Task details - Repeat the data in full. Drop every picture.

*** Opening Excerpted data ***

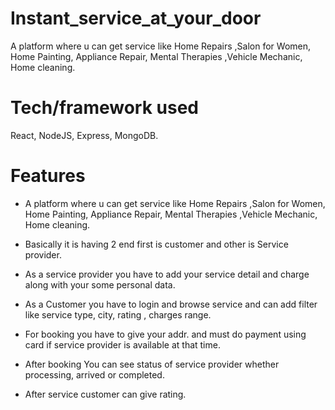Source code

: ﻿# Instant_service_at_your_door
 A platform where u can get service like Home Repairs ,Salon for Women, Home Painting, Appliance Repair, Mental Therapies ,Vehicle Mechanic, Home cleaning.
# Tech/framework used
React, NodeJS, Express, MongoDB.
# Features
- A platform where u can get service like Home Repairs ,Salon for Women, Home Painting, Appliance Repair, Mental Therapies ,Vehicle Mechanic, Home cleaning.
* Basically it is having 2 end first is customer and other is Service provider.
+ As a service provider you have to add your service detail and charge along with your some personal data.
- As a Customer you have to login and browse service and can add filter like service type, city, rating , charges range.
* For booking you have to give your addr. and must do payment using card if service provider is available at that time.
+ After booking You can see status of service provider whether processing, arrived or completed.
- After service customer can give rating.

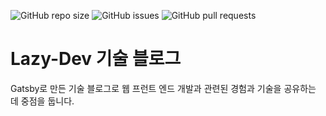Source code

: ![GitHub repo size](https://img.shields.io/github/repo-size/jaem1n207/lazy-dev?color=%23efaec1&style=flat-badge)
![GitHub issues](https://img.shields.io/github/issues/jaem1n207/lazy-dev?color=%23efaec1&style=flat-badge)
![GitHub pull requests](https://img.shields.io/github/issues-pr/jaem1n207/lazy-dev?color=%23efaec1&style=flat-badge)

# Lazy-Dev 기술 블로그

Gatsby로 만든 기술 블로그로 웹 프런트 엔드 개발과 관련된 경험과 기술을 공유하는 데 중점을 둡니다.

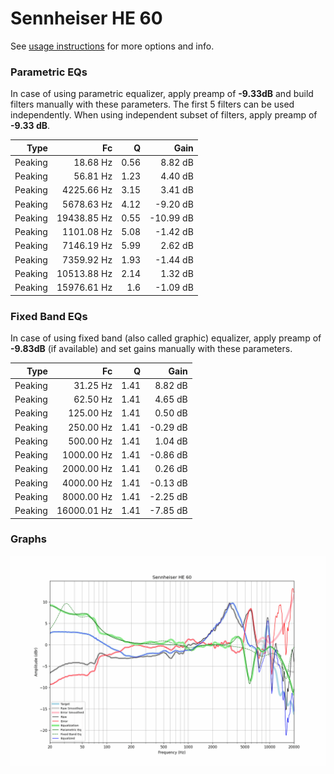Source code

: # Sennheiser HE 60
See [usage instructions](https://github.com/jaakkopasanen/AutoEq#usage) for more options and info.

### Parametric EQs
In case of using parametric equalizer, apply preamp of **-9.33dB** and build filters manually
with these parameters. The first 5 filters can be used independently.
When using independent subset of filters, apply preamp of **-9.33 dB**.

| Type    | Fc          |    Q | Gain      |
|--------:|------------:|-----:|----------:|
| Peaking | 18.68 Hz    | 0.56 | 8.82 dB   |
| Peaking | 56.81 Hz    | 1.23 | 4.40 dB   |
| Peaking | 4225.66 Hz  | 3.15 | 3.41 dB   |
| Peaking | 5678.63 Hz  | 4.12 | -9.20 dB  |
| Peaking | 19438.85 Hz | 0.55 | -10.99 dB |
| Peaking | 1101.08 Hz  | 5.08 | -1.42 dB  |
| Peaking | 7146.19 Hz  | 5.99 | 2.62 dB   |
| Peaking | 7359.92 Hz  | 1.93 | -1.44 dB  |
| Peaking | 10513.88 Hz | 2.14 | 1.32 dB   |
| Peaking | 15976.61 Hz | 1.6  | -1.09 dB  |

### Fixed Band EQs
In case of using fixed band (also called graphic) equalizer, apply preamp of **-9.83dB**
(if available) and set gains manually with these parameters.

| Type    | Fc          |    Q | Gain     |
|--------:|------------:|-----:|---------:|
| Peaking | 31.25 Hz    | 1.41 | 8.82 dB  |
| Peaking | 62.50 Hz    | 1.41 | 4.65 dB  |
| Peaking | 125.00 Hz   | 1.41 | 0.50 dB  |
| Peaking | 250.00 Hz   | 1.41 | -0.29 dB |
| Peaking | 500.00 Hz   | 1.41 | 1.04 dB  |
| Peaking | 1000.00 Hz  | 1.41 | -0.86 dB |
| Peaking | 2000.00 Hz  | 1.41 | 0.26 dB  |
| Peaking | 4000.00 Hz  | 1.41 | -0.13 dB |
| Peaking | 8000.00 Hz  | 1.41 | -2.25 dB |
| Peaking | 16000.01 Hz | 1.41 | -7.85 dB |

### Graphs
![](./Sennheiser%20HE%2060.png)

*** Closing Excerpted data ***

Your response -
Source code

: ﻿# Instant_service_at_your_door
 A platform where u can get service like Home Repairs ,Salon for Women, Home Painting, Appliance Repair, Mental Therapies ,Vehicle Mechanic, Home cleaning.
# Tech/framework used
React, NodeJS, Express, MongoDB.
# Features
- A platform where u can get service like Home Repairs ,Salon for Women, Home Painting, Appliance Repair, Mental Therapies ,Vehicle Mechanic, Home cleaning.
* Basically it is having 2 end first is customer and other is Service provider.
+ As a service provider you have to add your service detail and charge along with your some personal data.
- As a Customer you have to login and browse service and can add filter like service type, city, rating , charges range.
* For booking you have to give your addr. and must do payment using card if service provider is available at that time.
+ After booking You can see status of service provider whether processing, arrived or completed.
- After service customer can give rating.

Source code

: ![GitHub repo size](https://img.shields.io/github/repo-size/jaem1n207/lazy-dev?color=%23efaec1&style=flat-badge)
![GitHub issues](https://img.shields.io/github/issues/jaem1n207/lazy-dev?color=%23efaec1&style=flat-badge)
![GitHub pull requests](https://img.shields.io/github/issues-pr/jaem1n207/lazy-dev?color=%23efaec1&style=flat-badge)

# Lazy-Dev 기술 블로그

Gatsby로 만든 기술 블로그로 웹 프런트 엔드 개발과 관련된 경험과 기술을 공유하는 데 중점을 둡니다.

Source code

: # Sennheiser HE 60
See [usage instructions](https://github.com/jaakkopasanen/AutoEq#usage) for more options and info.

### Parametric EQs
In case of using parametric equalizer, apply preamp of **-9.33dB** and build filters manually
with these parameters. The first 5 filters can be used independently.
When using independent subset of filters, apply preamp of **-9.33 dB**.

| Type    | Fc          |    Q | Gain      |
|--------:|------------:|-----:|----------:|
| Peaking | 18.68 Hz    | 0.56 | 8.82 dB   |
| Peaking | 56.81 Hz    | 1.23 | 4.40 dB   |
| Peaking | 4225.66 Hz  | 3.15 | 3.41 dB   |
| Peaking | 5678.63 Hz  | 4.12 | -9.20 dB  |
| Peaking | 19438.85 Hz | 0.55 | -10.99 dB |
| Peaking | 1101.08 Hz  | 5.08 | -1.42 dB  |
| Peaking | 7146.19 Hz  | 5.99 | 2.62 dB   |
| Peaking | 7359.92 Hz  | 1.93 | -1.44 dB  |
| Peaking | 10513.88 Hz | 2.14 | 1.32 dB   |
| Peaking | 15976.61 Hz | 1.6  | -1.09 dB  |

### Fixed Band EQs
In case of using fixed band (also called graphic) equalizer, apply preamp of **-9.83dB**
(if available) and set gains manually with these parameters.

| Type    | Fc          |    Q | Gain     |
|--------:|------------:|-----:|---------:|
| Peaking | 31.25 Hz    | 1.41 | 8.82 dB  |
| Peaking | 62.50 Hz    | 1.41 | 4.65 dB  |
| Peaking | 125.00 Hz   | 1.41 | 0.50 dB  |
| Peaking | 250.00 Hz   | 1.41 | -0.29 dB |
| Peaking | 500.00 Hz   | 1.41 | 1.04 dB  |
| Peaking | 1000.00 Hz  | 1.41 | -0.86 dB |
| Peaking | 2000.00 Hz  | 1.41 | 0.26 dB  |
| Peaking | 4000.00 Hz  | 1.41 | -0.13 dB |
| Peaking | 8000.00 Hz  | 1.41 | -2.25 dB |
| Peaking | 16000.01 Hz | 1.41 | -7.85 dB |

### Graphs
![](./Sennheiser%20HE%2060.png)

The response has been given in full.